Labour leader Brendan Howlin has called for wage rises and the upskilling of workers but for any tax cuts in the budget to be abandoned.
Speaking at the party's pre-Dail think-in gathering in Cork, Mr Howlin outlined how the party will target inequality in the new political term, particularly for workers' incomes.
There was “a need for a pay rise in the country”, more training for workers and stronger powers for trade unions to bargain with employers, Mr Howlin said with colleagues at the Nano Nagle Centre.
A living wage was needed for everybody, he said, referring to the €12.30-an-hour paid to only a few workers in specific industries.
The party at its conference is targetting economic inequality.

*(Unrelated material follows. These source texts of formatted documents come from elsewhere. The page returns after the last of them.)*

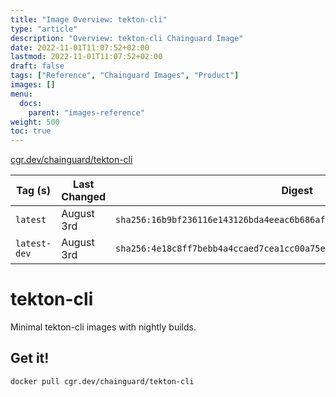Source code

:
 ```yaml
---
title: "Image Overview: tekton-cli"
type: "article"
description: "Overview: tekton-cli Chainguard Image"
date: 2022-11-01T11:07:52+02:00
lastmod: 2022-11-01T11:07:52+02:00
draft: false
tags: ["Reference", "Chainguard Images", "Product"]
images: []
menu:
  docs:
    parent: "images-reference"
weight: 500
toc: true
---
```


[cgr.dev/chainguard/tekton-cli](https://github.com/chainguard-images/images/tree/main/images/tekton-cli)

| Tag (s)       | Last Changed | Digest                                                                    |
|---------------|--------------|---------------------------------------------------------------------------|
|  `latest`     | August 3rd   | `sha256:16b9bf236116e143126bda4eeac6b686af826c4a9de4d9c87fdc3ad72ed3517f` |
|  `latest-dev` | August 3rd   | `sha256:4e18c8ff7bebb4a4ccaed7cea1cc00a75e52a27766ac354ee2a20fc6102170ae` |

# tekton-cli

Minimal tekton-cli images with nightly builds.

## Get it!

```shell
docker pull cgr.dev/chainguard/tekton-cli
```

Mr Howlin said this was after Labour's successful role in tackling other inequalities in society, such as marriage equality and abortion rights.
Addressing the latest Brexit developments, Mr Howlin also said Ireland “could not afford tax cuts right now”.
This comes as the Fine Gael-led government plan for next month's budget. Proposed tax cuts flagged by Fine Gael at its last conference are still on the table despite the prospect of a no-deal Brexit looming.
Mr Howlin said he would prefer to see budget funds invested in services.
Similar tax cuts last year had amounted to the equivalent of the price of a cup of coffee for workers last year, he said at the opening of the conference.
Asked about election planning and who Labour would consider working with in government after the next general election, Mr Howlin said any deal or negotiations would be issue-led. These would be the party's red lines, he added.
He said the party would run 30 candidates and 23 of these had been chosen already.